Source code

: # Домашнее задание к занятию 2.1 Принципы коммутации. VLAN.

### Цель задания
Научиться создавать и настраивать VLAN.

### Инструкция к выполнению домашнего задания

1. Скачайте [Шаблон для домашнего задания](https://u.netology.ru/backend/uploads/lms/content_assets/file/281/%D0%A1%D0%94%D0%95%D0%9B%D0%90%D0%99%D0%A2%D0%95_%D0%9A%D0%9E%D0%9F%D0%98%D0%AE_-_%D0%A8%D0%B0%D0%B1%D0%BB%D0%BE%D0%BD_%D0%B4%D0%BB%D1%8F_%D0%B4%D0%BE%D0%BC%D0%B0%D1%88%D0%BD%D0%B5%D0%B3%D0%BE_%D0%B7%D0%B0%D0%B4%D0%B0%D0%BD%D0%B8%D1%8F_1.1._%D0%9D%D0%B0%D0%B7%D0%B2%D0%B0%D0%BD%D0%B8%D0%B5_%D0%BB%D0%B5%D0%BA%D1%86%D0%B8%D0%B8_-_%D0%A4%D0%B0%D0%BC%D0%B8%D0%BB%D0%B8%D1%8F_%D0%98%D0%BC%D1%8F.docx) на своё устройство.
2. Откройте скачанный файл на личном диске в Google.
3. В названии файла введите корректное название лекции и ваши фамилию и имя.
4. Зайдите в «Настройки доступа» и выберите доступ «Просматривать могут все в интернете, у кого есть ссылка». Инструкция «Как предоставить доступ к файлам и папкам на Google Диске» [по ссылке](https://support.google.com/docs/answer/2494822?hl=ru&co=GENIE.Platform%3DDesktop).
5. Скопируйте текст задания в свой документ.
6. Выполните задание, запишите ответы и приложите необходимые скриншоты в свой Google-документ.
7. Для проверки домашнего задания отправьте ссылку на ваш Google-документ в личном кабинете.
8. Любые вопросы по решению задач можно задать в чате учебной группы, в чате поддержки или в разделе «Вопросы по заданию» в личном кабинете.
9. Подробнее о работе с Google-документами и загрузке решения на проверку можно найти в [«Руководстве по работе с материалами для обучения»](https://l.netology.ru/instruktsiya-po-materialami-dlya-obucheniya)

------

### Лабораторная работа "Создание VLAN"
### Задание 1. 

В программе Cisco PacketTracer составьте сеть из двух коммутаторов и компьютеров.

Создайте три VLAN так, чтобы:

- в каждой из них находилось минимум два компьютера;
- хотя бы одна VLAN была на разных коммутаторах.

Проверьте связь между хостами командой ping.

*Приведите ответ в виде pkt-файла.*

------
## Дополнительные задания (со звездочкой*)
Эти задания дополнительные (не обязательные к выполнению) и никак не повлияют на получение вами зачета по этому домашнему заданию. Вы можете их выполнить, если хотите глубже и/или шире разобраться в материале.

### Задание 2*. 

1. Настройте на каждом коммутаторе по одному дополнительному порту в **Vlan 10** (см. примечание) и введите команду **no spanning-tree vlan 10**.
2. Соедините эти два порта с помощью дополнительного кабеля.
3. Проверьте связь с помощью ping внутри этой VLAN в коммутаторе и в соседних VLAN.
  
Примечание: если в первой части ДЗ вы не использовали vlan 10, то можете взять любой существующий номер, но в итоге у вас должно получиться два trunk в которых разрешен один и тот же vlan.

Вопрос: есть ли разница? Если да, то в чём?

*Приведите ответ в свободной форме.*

Your goal:
Copy all the data. Match it exactly.

Response for this exercise:
Source code

: # Домашнее задание к занятию 2.1 Принципы коммутации. VLAN.

### Цель задания
Научиться создавать и настраивать VLAN.

### Инструкция к выполнению домашнего задания

1. Скачайте [Шаблон для домашнего задания](https://u.netology.ru/backend/uploads/lms/content_assets/file/281/%D0%A1%D0%94%D0%95%D0%9B%D0%90%D0%99%D0%A2%D0%95_%D0%9A%D0%9E%D0%9F%D0%98%D0%AE_-_%D0%A8%D0%B0%D0%B1%D0%BB%D0%BE%D0%BD_%D0%B4%D0%BB%D1%8F_%D0%B4%D0%BE%D0%BC%D0%B0%D1%88%D0%BD%D0%B5%D0%B3%D0%BE_%D0%B7%D0%B0%D0%B4%D0%B0%D0%BD%D0%B8%D1%8F_1.1._%D0%9D%D0%B0%D0%B7%D0%B2%D0%B0%D0%BD%D0%B8%D0%B5_%D0%BB%D0%B5%D0%BA%D1%86%D0%B8%D0%B8_-_%D0%A4%D0%B0%D0%BC%D0%B8%D0%BB%D0%B8%D1%8F_%D0%98%D0%BC%D1%8F.docx) на своё устройство.
2. Откройте скачанный файл на личном диске в Google.
3. В названии файла введите корректное название лекции и ваши фамилию и имя.
4. Зайдите в «Настройки доступа» и выберите доступ «Просматривать могут все в интернете, у кого есть ссылка». Инструкция «Как предоставить доступ к файлам и папкам на Google Диске» [по ссылке](https://support.google.com/docs/answer/2494822?hl=ru&co=GENIE.Platform%3DDesktop).
5. Скопируйте текст задания в свой документ.
6. Выполните задание, запишите ответы и приложите необходимые скриншоты в свой Google-документ.
7. Для проверки домашнего задания отправьте ссылку на ваш Google-документ в личном кабинете.
8. Любые вопросы по решению задач можно задать в чате учебной группы, в чате поддержки или в разделе «Вопросы по заданию» в личном кабинете.
9. Подробнее о работе с Google-документами и загрузке решения на проверку можно найти в [«Руководстве по работе с материалами для обучения»](https://l.netology.ru/instruktsiya-po-materialami-dlya-obucheniya)

------

### Лабораторная работа "Создание VLAN"
### Задание 1. 

В программе Cisco PacketTracer составьте сеть из двух коммутаторов и компьютеров.

Создайте три VLAN так, чтобы:

- в каждой из них находилось минимум два компьютера;
- хотя бы одна VLAN была на разных коммутаторах.

Проверьте связь между хостами командой ping.

*Приведите ответ в виде pkt-файла.*

------
## Дополнительные задания (со звездочкой*)
Эти задания дополнительные (не обязательные к выполнению) и никак не повлияют на получение вами зачета по этому домашнему заданию. Вы можете их выполнить, если хотите глубже и/или шире разобраться в материале.

### Задание 2*. 

1. Настройте на каждом коммутаторе по одному дополнительному порту в **Vlan 10** (см. примечание) и введите команду **no spanning-tree vlan 10**.
2. Соедините эти два порта с помощью дополнительного кабеля.
3. Проверьте связь с помощью ping внутри этой VLAN в коммутаторе и в соседних VLAN.
  
Примечание: если в первой части ДЗ вы не использовали vlan 10, то можете взять любой существующий номер, но в итоге у вас должно получиться два trunk в которых разрешен один и тот же vlan.

Вопрос: есть ли разница? Если да, то в чём?

*Приведите ответ в свободной форме.*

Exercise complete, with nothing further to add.